(Dataset records)
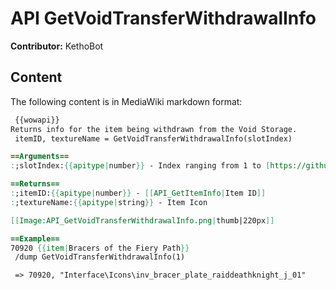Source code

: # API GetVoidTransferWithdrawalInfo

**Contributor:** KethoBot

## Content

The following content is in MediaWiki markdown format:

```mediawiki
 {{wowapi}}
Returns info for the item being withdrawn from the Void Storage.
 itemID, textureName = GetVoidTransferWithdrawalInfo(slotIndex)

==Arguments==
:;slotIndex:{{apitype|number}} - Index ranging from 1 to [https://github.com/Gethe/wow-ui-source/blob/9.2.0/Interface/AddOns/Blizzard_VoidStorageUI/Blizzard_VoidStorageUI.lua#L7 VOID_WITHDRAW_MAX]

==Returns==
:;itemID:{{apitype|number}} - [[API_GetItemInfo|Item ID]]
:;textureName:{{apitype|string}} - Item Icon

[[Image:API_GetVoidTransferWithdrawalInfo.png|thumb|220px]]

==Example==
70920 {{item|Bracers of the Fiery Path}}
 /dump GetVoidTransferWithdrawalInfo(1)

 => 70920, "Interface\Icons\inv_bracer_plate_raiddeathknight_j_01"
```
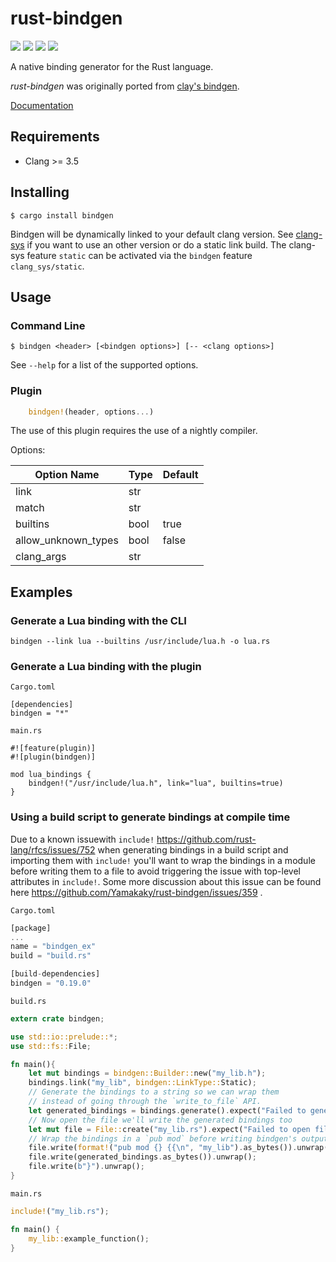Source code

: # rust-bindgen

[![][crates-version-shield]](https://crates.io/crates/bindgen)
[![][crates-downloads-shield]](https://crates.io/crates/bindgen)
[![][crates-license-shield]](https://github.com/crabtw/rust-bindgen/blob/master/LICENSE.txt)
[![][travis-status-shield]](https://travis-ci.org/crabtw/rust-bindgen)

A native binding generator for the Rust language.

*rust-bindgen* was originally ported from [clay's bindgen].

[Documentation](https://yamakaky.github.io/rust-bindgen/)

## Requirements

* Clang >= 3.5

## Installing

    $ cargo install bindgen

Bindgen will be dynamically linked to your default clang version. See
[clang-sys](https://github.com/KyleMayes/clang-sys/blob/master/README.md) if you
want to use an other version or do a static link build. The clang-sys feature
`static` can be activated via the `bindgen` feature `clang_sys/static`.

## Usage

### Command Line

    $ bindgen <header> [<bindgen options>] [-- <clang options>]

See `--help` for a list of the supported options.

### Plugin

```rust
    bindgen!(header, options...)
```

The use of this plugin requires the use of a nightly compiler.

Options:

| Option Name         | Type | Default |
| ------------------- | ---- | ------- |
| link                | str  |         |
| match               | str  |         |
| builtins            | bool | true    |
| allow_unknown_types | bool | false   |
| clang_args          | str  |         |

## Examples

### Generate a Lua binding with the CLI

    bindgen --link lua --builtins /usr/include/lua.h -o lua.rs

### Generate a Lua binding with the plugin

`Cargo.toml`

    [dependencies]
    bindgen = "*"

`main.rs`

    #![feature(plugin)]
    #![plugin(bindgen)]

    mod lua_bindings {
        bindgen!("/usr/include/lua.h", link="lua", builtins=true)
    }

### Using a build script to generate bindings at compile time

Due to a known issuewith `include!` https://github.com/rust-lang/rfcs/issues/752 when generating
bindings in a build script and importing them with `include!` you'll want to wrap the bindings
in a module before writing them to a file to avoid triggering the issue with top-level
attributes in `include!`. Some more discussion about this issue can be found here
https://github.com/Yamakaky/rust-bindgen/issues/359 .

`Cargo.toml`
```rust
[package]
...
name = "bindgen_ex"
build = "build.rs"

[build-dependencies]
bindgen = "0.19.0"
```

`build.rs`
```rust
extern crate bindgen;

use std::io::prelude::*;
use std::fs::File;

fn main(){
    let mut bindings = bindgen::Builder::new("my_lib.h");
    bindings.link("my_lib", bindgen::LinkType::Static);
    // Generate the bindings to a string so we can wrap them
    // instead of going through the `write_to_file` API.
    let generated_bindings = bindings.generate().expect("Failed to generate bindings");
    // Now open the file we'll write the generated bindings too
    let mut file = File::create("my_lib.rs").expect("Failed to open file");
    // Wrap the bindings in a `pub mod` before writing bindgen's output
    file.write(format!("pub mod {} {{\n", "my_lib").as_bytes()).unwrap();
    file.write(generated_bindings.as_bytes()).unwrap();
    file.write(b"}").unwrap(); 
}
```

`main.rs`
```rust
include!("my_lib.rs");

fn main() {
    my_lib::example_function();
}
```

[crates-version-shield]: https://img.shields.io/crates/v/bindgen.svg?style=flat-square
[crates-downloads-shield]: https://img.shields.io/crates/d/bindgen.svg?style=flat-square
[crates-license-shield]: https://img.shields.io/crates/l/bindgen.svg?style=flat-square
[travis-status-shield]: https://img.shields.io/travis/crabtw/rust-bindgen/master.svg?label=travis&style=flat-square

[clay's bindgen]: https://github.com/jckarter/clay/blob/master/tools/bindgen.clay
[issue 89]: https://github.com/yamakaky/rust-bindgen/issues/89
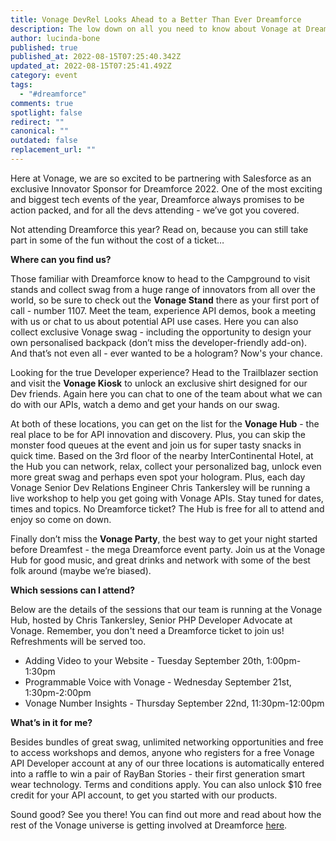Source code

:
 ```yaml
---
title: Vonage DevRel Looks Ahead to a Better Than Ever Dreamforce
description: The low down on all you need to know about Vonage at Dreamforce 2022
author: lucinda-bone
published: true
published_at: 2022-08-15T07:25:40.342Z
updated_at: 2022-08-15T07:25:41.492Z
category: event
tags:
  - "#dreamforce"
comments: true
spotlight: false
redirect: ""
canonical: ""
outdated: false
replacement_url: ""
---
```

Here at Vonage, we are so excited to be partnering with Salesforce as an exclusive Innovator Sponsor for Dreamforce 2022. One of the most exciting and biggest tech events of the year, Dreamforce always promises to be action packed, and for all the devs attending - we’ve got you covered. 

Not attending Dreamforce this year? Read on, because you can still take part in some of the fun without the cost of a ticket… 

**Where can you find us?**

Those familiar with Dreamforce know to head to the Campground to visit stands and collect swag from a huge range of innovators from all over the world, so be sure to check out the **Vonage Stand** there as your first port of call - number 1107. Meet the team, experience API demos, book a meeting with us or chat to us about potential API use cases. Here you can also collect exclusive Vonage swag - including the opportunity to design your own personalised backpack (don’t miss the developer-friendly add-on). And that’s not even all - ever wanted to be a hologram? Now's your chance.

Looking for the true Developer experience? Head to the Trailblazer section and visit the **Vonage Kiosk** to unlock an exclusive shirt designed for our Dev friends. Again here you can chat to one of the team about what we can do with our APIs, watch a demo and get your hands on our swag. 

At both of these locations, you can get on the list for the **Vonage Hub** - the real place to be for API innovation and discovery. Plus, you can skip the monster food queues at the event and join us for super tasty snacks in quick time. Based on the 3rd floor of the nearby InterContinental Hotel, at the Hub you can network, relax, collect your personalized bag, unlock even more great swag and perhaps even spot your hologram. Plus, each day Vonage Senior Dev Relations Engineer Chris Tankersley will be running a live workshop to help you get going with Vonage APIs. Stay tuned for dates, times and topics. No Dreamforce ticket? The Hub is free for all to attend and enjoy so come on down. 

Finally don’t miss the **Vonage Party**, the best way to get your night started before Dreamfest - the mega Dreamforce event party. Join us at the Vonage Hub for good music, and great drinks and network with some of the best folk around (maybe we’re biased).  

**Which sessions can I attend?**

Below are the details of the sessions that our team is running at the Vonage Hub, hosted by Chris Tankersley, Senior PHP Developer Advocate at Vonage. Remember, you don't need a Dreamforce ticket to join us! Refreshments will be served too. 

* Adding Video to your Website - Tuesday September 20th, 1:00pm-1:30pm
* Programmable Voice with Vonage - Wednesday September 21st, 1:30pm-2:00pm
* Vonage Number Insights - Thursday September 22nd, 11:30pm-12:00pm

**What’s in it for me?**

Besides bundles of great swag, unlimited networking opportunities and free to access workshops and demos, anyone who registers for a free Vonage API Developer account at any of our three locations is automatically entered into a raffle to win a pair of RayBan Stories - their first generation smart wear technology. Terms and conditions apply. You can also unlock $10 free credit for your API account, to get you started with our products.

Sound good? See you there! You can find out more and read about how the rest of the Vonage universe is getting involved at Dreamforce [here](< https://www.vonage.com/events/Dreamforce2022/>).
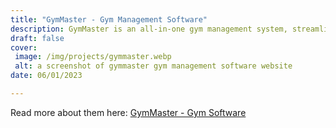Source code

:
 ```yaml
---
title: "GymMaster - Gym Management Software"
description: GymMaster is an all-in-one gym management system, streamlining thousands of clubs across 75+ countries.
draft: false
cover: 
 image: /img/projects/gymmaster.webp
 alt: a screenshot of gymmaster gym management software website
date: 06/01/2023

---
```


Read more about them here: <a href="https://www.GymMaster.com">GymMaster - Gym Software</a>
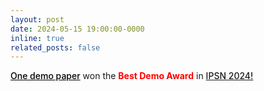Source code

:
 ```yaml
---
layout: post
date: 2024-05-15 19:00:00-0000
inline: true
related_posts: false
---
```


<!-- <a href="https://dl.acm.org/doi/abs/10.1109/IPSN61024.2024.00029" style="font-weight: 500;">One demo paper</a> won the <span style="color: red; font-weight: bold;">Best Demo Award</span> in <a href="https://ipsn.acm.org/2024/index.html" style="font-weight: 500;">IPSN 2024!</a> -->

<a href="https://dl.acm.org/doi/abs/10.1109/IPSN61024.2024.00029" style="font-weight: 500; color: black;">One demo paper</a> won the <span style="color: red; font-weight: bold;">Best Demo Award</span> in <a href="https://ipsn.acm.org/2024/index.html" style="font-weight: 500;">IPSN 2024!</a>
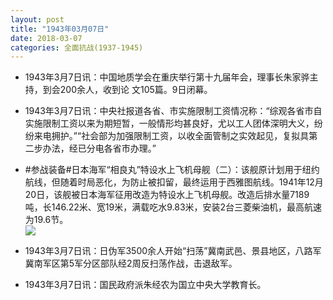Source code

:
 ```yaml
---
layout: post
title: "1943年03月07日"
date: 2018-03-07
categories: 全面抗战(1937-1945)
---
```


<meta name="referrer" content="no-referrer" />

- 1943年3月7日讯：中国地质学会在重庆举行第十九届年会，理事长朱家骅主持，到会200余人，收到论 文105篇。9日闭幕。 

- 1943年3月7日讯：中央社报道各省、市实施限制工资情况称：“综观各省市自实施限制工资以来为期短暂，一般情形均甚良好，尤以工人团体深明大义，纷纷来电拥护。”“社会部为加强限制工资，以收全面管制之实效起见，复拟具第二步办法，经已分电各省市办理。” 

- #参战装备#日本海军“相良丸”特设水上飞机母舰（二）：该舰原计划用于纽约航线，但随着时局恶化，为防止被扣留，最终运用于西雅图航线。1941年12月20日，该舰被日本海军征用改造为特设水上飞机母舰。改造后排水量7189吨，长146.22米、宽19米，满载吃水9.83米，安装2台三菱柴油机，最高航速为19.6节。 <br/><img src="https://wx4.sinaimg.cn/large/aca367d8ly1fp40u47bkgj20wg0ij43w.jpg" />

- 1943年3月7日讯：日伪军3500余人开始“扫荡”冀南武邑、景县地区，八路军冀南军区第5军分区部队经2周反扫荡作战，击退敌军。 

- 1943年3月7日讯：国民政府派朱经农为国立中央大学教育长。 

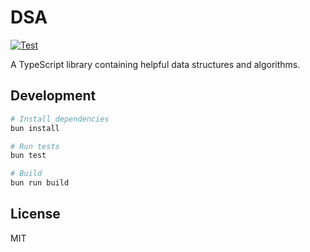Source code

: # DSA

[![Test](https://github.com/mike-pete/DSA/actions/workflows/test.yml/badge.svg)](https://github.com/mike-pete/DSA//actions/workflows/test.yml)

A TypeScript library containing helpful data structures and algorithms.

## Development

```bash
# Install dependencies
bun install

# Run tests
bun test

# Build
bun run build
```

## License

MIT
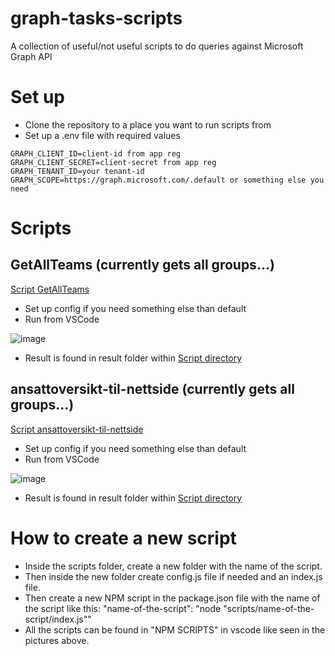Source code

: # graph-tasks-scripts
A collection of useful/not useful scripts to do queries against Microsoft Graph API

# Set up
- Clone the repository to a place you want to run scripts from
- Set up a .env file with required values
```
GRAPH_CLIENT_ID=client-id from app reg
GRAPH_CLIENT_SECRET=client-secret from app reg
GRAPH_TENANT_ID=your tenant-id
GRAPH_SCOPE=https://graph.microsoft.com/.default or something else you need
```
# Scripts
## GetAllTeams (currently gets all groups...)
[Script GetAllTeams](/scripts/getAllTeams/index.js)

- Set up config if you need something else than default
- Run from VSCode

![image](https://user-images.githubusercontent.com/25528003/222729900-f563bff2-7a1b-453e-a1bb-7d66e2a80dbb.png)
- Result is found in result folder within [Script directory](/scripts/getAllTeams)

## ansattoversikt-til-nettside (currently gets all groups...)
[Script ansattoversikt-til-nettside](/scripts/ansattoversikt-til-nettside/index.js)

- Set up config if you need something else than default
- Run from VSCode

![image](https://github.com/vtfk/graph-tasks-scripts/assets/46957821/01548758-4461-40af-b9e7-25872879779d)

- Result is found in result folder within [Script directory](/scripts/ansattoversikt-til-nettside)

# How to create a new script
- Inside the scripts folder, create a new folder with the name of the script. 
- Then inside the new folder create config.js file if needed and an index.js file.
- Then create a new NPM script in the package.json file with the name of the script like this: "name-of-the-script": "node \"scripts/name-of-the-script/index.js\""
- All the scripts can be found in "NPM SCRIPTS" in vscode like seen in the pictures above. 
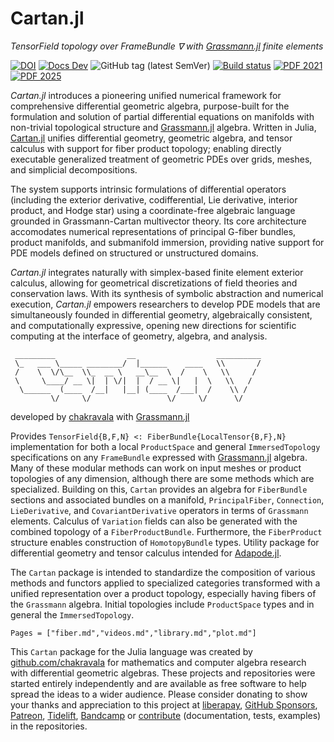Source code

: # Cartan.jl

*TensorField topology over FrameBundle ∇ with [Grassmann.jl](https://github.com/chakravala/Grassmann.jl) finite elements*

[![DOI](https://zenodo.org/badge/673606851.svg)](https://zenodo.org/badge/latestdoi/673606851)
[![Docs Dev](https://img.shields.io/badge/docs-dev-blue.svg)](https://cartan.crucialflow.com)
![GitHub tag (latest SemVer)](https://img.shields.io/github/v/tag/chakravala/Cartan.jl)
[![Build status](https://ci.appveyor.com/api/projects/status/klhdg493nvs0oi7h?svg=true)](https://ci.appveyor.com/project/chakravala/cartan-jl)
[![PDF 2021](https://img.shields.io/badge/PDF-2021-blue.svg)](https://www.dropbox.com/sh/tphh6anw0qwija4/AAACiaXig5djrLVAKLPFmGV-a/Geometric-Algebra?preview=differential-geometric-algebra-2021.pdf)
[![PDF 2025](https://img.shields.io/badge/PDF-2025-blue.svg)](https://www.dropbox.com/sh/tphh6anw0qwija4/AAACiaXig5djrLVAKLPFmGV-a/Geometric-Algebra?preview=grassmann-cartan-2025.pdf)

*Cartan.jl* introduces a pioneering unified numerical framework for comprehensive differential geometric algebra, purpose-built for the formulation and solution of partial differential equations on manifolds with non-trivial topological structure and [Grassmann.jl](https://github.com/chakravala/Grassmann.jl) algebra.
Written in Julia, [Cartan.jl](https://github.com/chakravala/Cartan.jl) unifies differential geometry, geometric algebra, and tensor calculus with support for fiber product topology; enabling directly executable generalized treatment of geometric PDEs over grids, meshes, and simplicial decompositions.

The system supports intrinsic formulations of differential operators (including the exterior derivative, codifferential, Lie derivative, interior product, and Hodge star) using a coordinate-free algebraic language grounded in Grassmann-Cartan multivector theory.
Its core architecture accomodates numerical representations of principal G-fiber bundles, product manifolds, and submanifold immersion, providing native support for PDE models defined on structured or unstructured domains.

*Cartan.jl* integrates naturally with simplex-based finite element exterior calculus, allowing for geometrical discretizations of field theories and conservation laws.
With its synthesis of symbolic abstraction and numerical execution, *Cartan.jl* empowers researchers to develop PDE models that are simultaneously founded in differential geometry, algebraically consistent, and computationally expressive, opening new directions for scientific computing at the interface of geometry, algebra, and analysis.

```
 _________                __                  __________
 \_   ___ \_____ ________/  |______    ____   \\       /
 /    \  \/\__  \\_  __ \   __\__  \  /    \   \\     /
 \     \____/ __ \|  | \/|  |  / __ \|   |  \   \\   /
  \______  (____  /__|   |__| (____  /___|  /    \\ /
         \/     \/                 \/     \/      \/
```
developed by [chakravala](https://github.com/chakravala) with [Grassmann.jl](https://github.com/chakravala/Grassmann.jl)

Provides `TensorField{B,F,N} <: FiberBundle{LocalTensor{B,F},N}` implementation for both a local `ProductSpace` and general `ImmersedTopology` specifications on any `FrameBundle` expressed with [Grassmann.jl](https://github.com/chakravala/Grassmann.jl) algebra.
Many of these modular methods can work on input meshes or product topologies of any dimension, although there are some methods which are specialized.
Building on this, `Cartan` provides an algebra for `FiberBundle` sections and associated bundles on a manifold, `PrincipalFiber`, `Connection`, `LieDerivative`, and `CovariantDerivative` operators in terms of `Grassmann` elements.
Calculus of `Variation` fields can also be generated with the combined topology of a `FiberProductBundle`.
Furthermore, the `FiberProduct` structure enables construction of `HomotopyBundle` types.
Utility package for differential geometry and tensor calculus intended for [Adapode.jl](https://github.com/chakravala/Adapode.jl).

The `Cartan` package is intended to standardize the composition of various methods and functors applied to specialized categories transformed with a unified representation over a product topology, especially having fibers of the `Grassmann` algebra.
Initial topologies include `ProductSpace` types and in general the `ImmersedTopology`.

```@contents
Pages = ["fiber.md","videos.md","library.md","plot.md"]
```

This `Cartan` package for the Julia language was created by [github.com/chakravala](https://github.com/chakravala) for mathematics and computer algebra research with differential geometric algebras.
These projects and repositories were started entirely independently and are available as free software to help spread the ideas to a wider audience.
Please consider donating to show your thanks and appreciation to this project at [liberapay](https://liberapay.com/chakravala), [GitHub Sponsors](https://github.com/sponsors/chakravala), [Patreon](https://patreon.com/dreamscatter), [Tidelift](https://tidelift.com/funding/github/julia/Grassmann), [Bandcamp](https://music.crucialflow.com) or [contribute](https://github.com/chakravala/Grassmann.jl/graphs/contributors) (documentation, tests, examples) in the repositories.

(Work instruction) The lines above that hold the word "exterior" are the ones to copy.

(Your response)
The system supports intrinsic formulations of differential operators (including the exterior derivative, codifferential, Lie derivative, interior product, and Hodge star) using a coordinate-free algebraic language grounded in Grassmann-Cartan multivector theory.
*Cartan.jl* integrates naturally with simplex-based finite element exterior calculus, allowing for geometrical discretizations of field theories and conservation laws.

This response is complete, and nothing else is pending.